_WHAT YOU SHOULD DO_: Make an exact copy of all the data.

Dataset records
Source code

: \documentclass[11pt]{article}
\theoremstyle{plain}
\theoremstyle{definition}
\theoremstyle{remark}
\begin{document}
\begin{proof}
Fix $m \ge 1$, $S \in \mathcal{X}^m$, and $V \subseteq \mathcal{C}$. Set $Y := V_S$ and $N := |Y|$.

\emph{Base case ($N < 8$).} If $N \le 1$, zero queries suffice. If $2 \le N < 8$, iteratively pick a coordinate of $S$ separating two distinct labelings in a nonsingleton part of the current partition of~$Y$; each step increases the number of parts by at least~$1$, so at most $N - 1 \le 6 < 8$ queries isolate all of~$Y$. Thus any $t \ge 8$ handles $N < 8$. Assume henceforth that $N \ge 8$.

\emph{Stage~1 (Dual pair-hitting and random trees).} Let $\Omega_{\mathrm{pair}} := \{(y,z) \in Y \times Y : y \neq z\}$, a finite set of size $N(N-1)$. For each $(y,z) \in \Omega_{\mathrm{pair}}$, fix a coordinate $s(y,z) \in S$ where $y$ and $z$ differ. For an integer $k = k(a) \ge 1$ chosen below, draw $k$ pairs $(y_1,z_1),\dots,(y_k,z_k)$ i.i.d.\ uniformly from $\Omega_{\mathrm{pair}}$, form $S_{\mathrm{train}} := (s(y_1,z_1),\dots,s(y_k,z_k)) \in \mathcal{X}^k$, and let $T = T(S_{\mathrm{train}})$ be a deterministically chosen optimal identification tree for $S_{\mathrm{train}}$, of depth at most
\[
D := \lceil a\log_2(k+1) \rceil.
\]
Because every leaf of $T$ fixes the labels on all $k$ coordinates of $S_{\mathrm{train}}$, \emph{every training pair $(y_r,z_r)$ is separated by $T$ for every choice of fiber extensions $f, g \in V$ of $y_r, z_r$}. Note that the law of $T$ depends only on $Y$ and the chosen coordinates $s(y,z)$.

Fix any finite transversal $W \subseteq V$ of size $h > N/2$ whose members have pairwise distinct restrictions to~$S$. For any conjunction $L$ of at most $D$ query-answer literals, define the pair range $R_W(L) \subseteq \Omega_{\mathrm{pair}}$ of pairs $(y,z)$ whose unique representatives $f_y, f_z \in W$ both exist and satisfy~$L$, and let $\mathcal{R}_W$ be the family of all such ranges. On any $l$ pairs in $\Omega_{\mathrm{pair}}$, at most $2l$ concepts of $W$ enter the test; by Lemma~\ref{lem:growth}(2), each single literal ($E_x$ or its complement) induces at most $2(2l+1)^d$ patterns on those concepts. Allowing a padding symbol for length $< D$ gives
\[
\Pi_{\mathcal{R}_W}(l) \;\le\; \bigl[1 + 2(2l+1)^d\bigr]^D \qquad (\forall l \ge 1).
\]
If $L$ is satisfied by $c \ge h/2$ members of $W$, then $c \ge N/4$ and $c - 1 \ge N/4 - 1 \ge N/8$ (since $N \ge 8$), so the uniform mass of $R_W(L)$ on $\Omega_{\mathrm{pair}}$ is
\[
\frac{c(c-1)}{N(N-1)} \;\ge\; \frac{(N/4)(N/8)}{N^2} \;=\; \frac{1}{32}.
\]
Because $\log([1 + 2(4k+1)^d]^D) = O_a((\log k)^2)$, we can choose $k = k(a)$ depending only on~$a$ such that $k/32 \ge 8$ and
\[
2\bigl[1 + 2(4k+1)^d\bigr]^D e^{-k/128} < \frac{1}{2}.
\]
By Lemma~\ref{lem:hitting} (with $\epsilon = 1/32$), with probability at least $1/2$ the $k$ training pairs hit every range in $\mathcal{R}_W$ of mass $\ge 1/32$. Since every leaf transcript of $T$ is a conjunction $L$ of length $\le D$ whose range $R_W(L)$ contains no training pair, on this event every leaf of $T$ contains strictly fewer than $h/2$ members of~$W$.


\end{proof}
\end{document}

_WRITTEN ANSWER_:
Source code

: \documentclass[11pt]{article}
\theoremstyle{plain}
\theoremstyle{definition}
\theoremstyle{remark}
\begin{document}
\begin{proof}
Fix $m \ge 1$, $S \in \mathcal{X}^m$, and $V \subseteq \mathcal{C}$. Set $Y := V_S$ and $N := |Y|$.

\emph{Base case ($N < 8$).} If $N \le 1$, zero queries suffice. If $2 \le N < 8$, iteratively pick a coordinate of $S$ separating two distinct labelings in a nonsingleton part of the current partition of~$Y$; each step increases the number of parts by at least~$1$, so at most $N - 1 \le 6 < 8$ queries isolate all of~$Y$. Thus any $t \ge 8$ handles $N < 8$. Assume henceforth that $N \ge 8$.

\emph{Stage~1 (Dual pair-hitting and random trees).} Let $\Omega_{\mathrm{pair}} := \{(y,z) \in Y \times Y : y \neq z\}$, a finite set of size $N(N-1)$. For each $(y,z) \in \Omega_{\mathrm{pair}}$, fix a coordinate $s(y,z) \in S$ where $y$ and $z$ differ. For an integer $k = k(a) \ge 1$ chosen below, draw $k$ pairs $(y_1,z_1),\dots,(y_k,z_k)$ i.i.d.\ uniformly from $\Omega_{\mathrm{pair}}$, form $S_{\mathrm{train}} := (s(y_1,z_1),\dots,s(y_k,z_k)) \in \mathcal{X}^k$, and let $T = T(S_{\mathrm{train}})$ be a deterministically chosen optimal identification tree for $S_{\mathrm{train}}$, of depth at most
\[
D := \lceil a\log_2(k+1) \rceil.
\]
Because every leaf of $T$ fixes the labels on all $k$ coordinates of $S_{\mathrm{train}}$, \emph{every training pair $(y_r,z_r)$ is separated by $T$ for every choice of fiber extensions $f, g \in V$ of $y_r, z_r$}. Note that the law of $T$ depends only on $Y$ and the chosen coordinates $s(y,z)$.

Fix any finite transversal $W \subseteq V$ of size $h > N/2$ whose members have pairwise distinct restrictions to~$S$. For any conjunction $L$ of at most $D$ query-answer literals, define the pair range $R_W(L) \subseteq \Omega_{\mathrm{pair}}$ of pairs $(y,z)$ whose unique representatives $f_y, f_z \in W$ both exist and satisfy~$L$, and let $\mathcal{R}_W$ be the family of all such ranges. On any $l$ pairs in $\Omega_{\mathrm{pair}}$, at most $2l$ concepts of $W$ enter the test; by Lemma~\ref{lem:growth}(2), each single literal ($E_x$ or its complement) induces at most $2(2l+1)^d$ patterns on those concepts. Allowing a padding symbol for length $< D$ gives
\[
\Pi_{\mathcal{R}_W}(l) \;\le\; \bigl[1 + 2(2l+1)^d\bigr]^D \qquad (\forall l \ge 1).
\]
If $L$ is satisfied by $c \ge h/2$ members of $W$, then $c \ge N/4$ and $c - 1 \ge N/4 - 1 \ge N/8$ (since $N \ge 8$), so the uniform mass of $R_W(L)$ on $\Omega_{\mathrm{pair}}$ is
\[
\frac{c(c-1)}{N(N-1)} \;\ge\; \frac{(N/4)(N/8)}{N^2} \;=\; \frac{1}{32}.
\]
Because $\log([1 + 2(4k+1)^d]^D) = O_a((\log k)^2)$, we can choose $k = k(a)$ depending only on~$a$ such that $k/32 \ge 8$ and
\[
2\bigl[1 + 2(4k+1)^d\bigr]^D e^{-k/128} < \frac{1}{2}.
\]
By Lemma~\ref{lem:hitting} (with $\epsilon = 1/32$), with probability at least $1/2$ the $k$ training pairs hit every range in $\mathcal{R}_W$ of mass $\ge 1/32$. Since every leaf transcript of $T$ is a conjunction $L$ of length $\le D$ whose range $R_W(L)$ contains no training pair, on this event every leaf of $T$ contains strictly fewer than $h/2$ members of~$W$.


\end{proof}
\end{document}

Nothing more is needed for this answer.